Each day, the Times crossword app provides digital subscribers with a “Mini,” a small puzzle usually solved in under a minute that serves as a sort of pre-crossword snack. Today’s Mini, however, abandoned the traditional parameters of what a crossword even is, to the grave disappointment of myself and about a dozen other people on Twitter. Is that a lot? No. It’s actually very, very few people. But it’s about the principle of the thing.
Solve this quick: “Easy as ___.”
Pie, right? A pretty simple fill-in-the-blank question with a common idiomatic answer, especially given that, for over 75 years, the answers to the New York Times crossword have almost all been composed of letters, or at the very least a series of letters.
Well, take your expectations and throw them down a hole: The answer is “123.” As in numbers. As in math. As in, “Hey, I thought I was playing a goddamn crossword, not a KenKen or Sudoku or doing my taxes for fun.” The answer branches down to the solutions “1am,” “2pac,” and “3hole”—as in “a three-hole punch”—a phrase no one in the world writes that way!
Hey, @nytimes, it’s a mini crossWORD puzzle, not a mini crossNUMBER puzzle!
<Exits grumbling about her 5+ minute time this morning…> pic.twitter.com/P4JNJS3yXi
— Meg Waite Clayton (@MegWClayton) January 23, 2018
One of the Times’ Twitter accounts even made light of the ire this clue had inspired, seemingly blaming today’s date, 1/23, though the clue had nothing to do with that. You must feel very clever, Tuesday Mini. Rebellious. Superior, even.
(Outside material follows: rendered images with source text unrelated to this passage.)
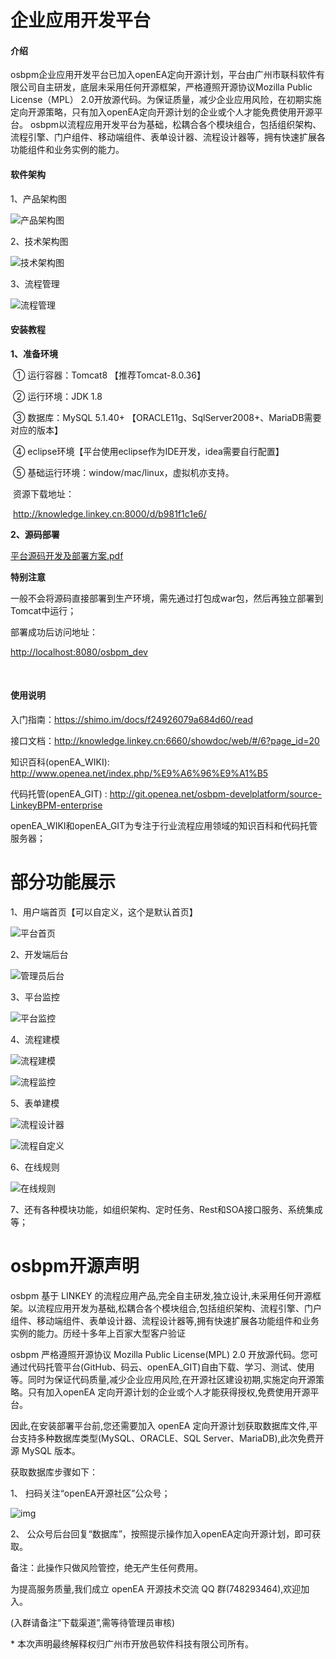 # 企业应用开发平台

#### 介绍
  osbpm企业应用开发平台已加入openEA定向开源计划，平台由广州市联科软件有限公司自主研发，底层未采用任何开源框架，严格遵照开源协议Mozilla Public License（MPL） 2.0开放源代码。为保证质量，减少企业应用风险，在初期实施定向开源策略，只有加入openEA定向开源计划的企业或个人才能免费使用开源平台。  osbpm以流程应用开发平台为基础，松耦合各个模块组合，包括组织架构、流程引擎、门户组件、移动端组件、表单设计器、流程设计器等，拥有快速扩展各功能组件和业务实例的能力。

 



#### 软件架构

  

1、产品架构图

![产品架构图](./document/images/产品架构图.png)

 

2、技术架构图

![技术架构图](./document/images/技术架构图.png)



3、流程管理

![流程管理](./document/images/流程管理.png) 



#### 安装教程

 

**1、准备环境**

​	①  运行容器：Tomcat8 【推荐Tomcat-8.0.36】

​	②  运行环境：JDK 1.8 

​	③  数据库：MySQL 5.1.40+ 【ORACLE11g、SqlServer2008+、MariaDB需要对应的版本】

​	④  eclipse环境【平台使用eclipse作为IDE开发，idea需要自行配置】

​	⑤  基础运行环境：window/mac/linux，虚拟机亦支持。

​        资源下载地址：

​        http://knowledge.linkey.cn:8000/d/b981f1c1e6/

 

**2、源码部署**

[平台源码开发及部署方案.pdf](./document/osbpm源码开发及部署方案.pdf)

**特别注意**

一般不会将源码直接部署到生产环境，需先通过打包成war包，然后再独立部署到Tomcat中运行；

部署成功后访问地址：

<http://localhost:8080/osbpm_dev>

​	

#### 使用说明

入门指南：https://shimo.im/docs/f24926079a684d60/read

接口文档：http://knowledge.linkey.cn:6660/showdoc/web/#/6?page_id=20

知识百科(openEA_WIKI):  <http://www.openea.net/index.php/%E9%A6%96%E9%A1%B5>

代码托管(openEA_GIT)	:  <http://git.openea.net/osbpm-develplatform/source-LinkeyBPM-enterprise>

openEA_WIKI和openEA_GIT为专注于行业流程应用领域的知识百科和代码托管服务器；

 

# 部分功能展示

1、用户端首页【可以自定义，这个是默认首页】

![平台首页](./document/images/首页.png)

2、开发端后台

![管理员后台](./document/images/管理员后台.png)



3、平台监控

![平台监控](./document/images/平台监控.png)



4、流程建模

![流程建模](./document/images/流程建模.png)

![流程监控](./document/images/流程监控.png)



5、表单建模

![流程设计器](./document/images/表单设计器.png)

![流程自定义](./document/images/表单自定义.png)



6、在线规则

![在线规则](./document/images/规则定义.png)



7、还有各种模块功能，如组织架构、定时任务、Rest和SOA接口服务、系统集成等；





# osbpm开源声明

 

osbpm 基于 LINKEY 的流程应用产品,完全自主研发,独立设计,未采用任何开源框架。以流程应用开发为基础,松耦合各个模块组合,包括组织架构、流程引擎、门户组件、移动端组件、表单设计器、流程设计器等,拥有快速扩展各功能组件和业务实例的能力。历经十多年上百家大型客户验证

 

osbpm 严格遵照开源协议 Mozilla Public License(MPL) 2.0 开放源代码。您可通过代码托管平台(GitHub、码云、openEA_GIT)自由下载、学习、测试、使用等。同时为保证代码质量,减少企业应用风险,在开源社区建设初期,实施定向开源策略。只有加入openEA 定向开源计划的企业或个人才能获得授权,免费使用开源平台。

 

因此,在安装部署平台前,您还需要加入 openEA 定向开源计划获取数据库文件,平台支持多种数据库类型(MySQL、ORACLE、SQL Server、MariaDB),此次免费开源 MySQL 版本。

 

获取数据库步骤如下：

1、 扫码关注“openEA开源社区”公众号；

![img](./document/images/openEA开源社区二维码.jpg) 

2、 公众号后台回复“数据库”，按照提示操作加入openEA定向开源计划，即可获取。

备注：此操作只做风险管控，绝无产生任何费用。

 

为提高服务质量,我们成立 openEA 开源技术交流 QQ 群(748293464),欢迎加入。

(入群请备注“下载渠道”,需等待管理员审核)

 

\* 本次声明最终解释权归广州市开放邑软件科技有限公司所有。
For all those who are salty about today's #Mini and would like to know why !A is what it is, please note today's date. 🙂https://t.co/QkU4I7uqLv
— New York Times Games (@NYTGames) January 23, 2018
Amid the terrifying flood of near-apocalyptic notifications rumbling across my phone each day, the Times crossword has served as a place of safety installed on that very same phone. During commutes, it’s been a distraction from the unfixed, century-old infrastructure around my subway car, as well as the plutocrats who sucked the public coffers dry. Mostly, it was a bond of trust. And today, that trust was broken—for both myself and something in the neighborhood of 12 other people. C’mon, New York Times. We just wish you were better.